Surfers have an expression: “Only a surfer knows the feeling.” What they’re referencing is the utter stoke one gets from riding a wave. What no surfer can effectively relate, is what it’s like to get “rag-dolled” underwater by a big wave. Only a surfer who’s been through it, knows that feeling as well. It’s not fun. Few other experiences in life more clearly illustrate the relative powerlessness of human beings when matched against the power and fury of nature’s forces. Maybe an ant under the rushing force of a kitchen faucet, or a spider swirling down a toilet drain can relate, but imagine being clutched by a huge fist, and shaken, all your limbs torquing in contrary attitudes, then tossed haphazardly as if you were the die tumbling across the table in a Vegas craps game, swirled and hurled and twirled until you had no idea which was up, which was down, dark green water, and darker shadows passing before your vision, until the shadows overpower the green, and only the dark remains, and you keep tumbling, head over heels over head over heels over…

I’d been slammed under by big surf before. Once you realize you’re not going to die, it’s not so bad. You just try to relax and hold your breath…flow with it. Eventually the force subsides, releases, and you drift up to the surface; sometimes it’s almost a rush to feel that power. But this was different. It wasn’t stopping. This wave kept tumbling me, kept pushing me under, pushing me up, then sucking me under again. I worried about hitting bottom; it’s all rocks and boulders at Fox Hill. What if I hit my head and was knocked unconscious? I tried to cover my skull with my forearms but the force kept wrenching my arms in different directions.

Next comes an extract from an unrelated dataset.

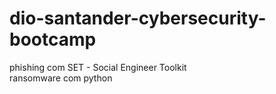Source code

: # dio-santander-cybersecurity-bootcamp
phishing com SET - Social Engineer Toolkit</br>
ransomware com python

What I didn’t realize until after was that I was getting dragged underwater, along the length of the point! When the wave wouldn’t let go, I started to fight…kick and claw, even though I knew this would hasten the depletion of my oxygen. But I couldn’t just let it keep tumbling me!

Fighting was futile. When you’re in the grips of such a primal source of Nature’s power, there is no fighting. I relaxed and flowed with it again; tried to conserve my air.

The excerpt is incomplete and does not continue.